I didn't do ceramic bearings. They're a ton of money and not really optimal for this application anyway. People go to great lengths to save grams, I'd rather stick to things that are more substantial.

My 600 when I had it was 382lbs full of fuel on the Canadian national sbk official scale. Not bad.

You probably won't notice your exhaust and battery much. It only represents a 2-3% reduction in static weight. Having a full tank of fuel vs an empty one is more almost triple that. Is it night and day for you how much fuel is in the bike? If you want the bike to feel light just change the geometry.
At that price point, it would be nice to see the inside look as good as the outside The robotex (?) wheels are finished inside and out and they look a lot better. Mind you, once the tire is on it's all moot so it's not a decision-breaker. I suspect I'll be bucking up for the ceramic bearings at the same time. It seems to me to be a case of 'why save now' - hahahaha

382 - that's nice. I would love to see what the bike was like at that weight point. On my last bike, the stock exhaust was also very heavy and on one side. Just going to a nice stainless exhaust saved something around 12 pounds and it was readily noticeable, mainly because the majority of the weight was on one side of the bike. Like the fuel tank, the battery is also 'up high weight' although obviously not as high as the fuel tank. I do notice the fuel weight - in fact, I'm very sensitive so I notice almost anything. That makes improvements a lot of fun.

The geometry will be changed as soon as the rear Ohlins gets ordered (probably next month). I have tried moving the forks up in the clamps but never seem to get much out of it. Others have said the real answer is raising the rear and I believe that.

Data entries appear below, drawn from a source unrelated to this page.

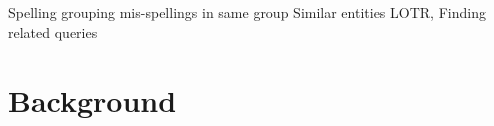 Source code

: \documentclass[11pt]{article}
\begin{document}

Spelling {grouping mis-spellings in same group}
Similar entities {LOTR,}
Finding related queries

 \section{Background}


%
%
\end{document}
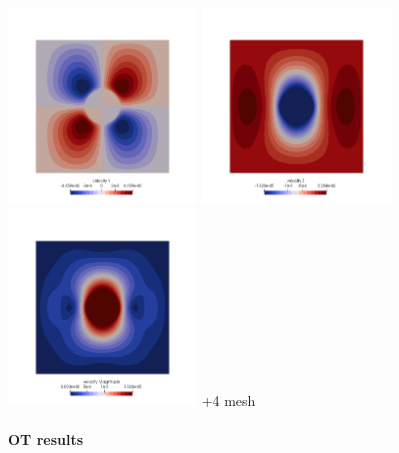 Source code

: \begin{center}
\includegraphics[width=5cm]{images/stokes_sphere3D/aspect_amr_NS/v}
\includegraphics[width=5cm]{images/stokes_sphere3D/aspect_amr_NS/w}
\includegraphics[width=5cm]{images/stokes_sphere3D/aspect_amr_NS/vel}
{+4 mesh}
\end{center}



\newpage
\paragraph{OT results}

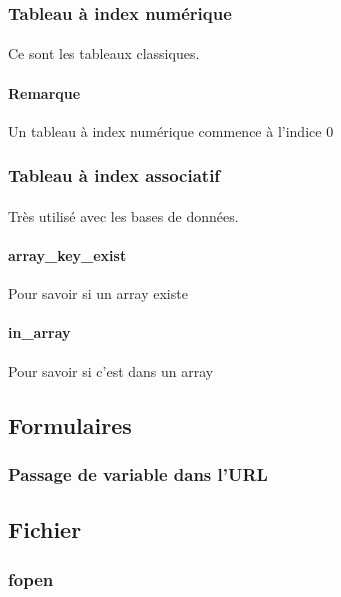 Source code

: \documentclass[12pt,a4paper,openany]{article}
\begin{document}
			\subsubsection{Tableau à index numérique}
			\paragraph{} Ce sont les tableaux classiques.
				
			\paragraph{Remarque}Un tableau à index numérique commence à l'indice 0
			\subsubsection{Tableau à index associatif}
			\paragraph{} Très utilisé avec les bases de données.
				
			\paragraph{array\_key\_exist} Pour savoir si un array existe
			\paragraph{in\_array} Pour savoir si c'est dans un array 
		\subsection{Formulaires}
				
				
			\subsubsection{Passage de variable dans l'URL}
				
				
		\subsection{Fichier}
			\subsubsection{fopen}
				
\end{document}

I'm very encouraged by all the posts. The Carbon Wheels will be last on the list but the exhaust/battery/radiator/new rear sets etc are all on their way and I can install them all in an afternoon so it should make for a great test ride! Once that stuff is out of the way the focus will then be Ohlins rear and Carbon Fiber wheels. And...at some point....an engine overhaul as it needs a little bit of tranny work.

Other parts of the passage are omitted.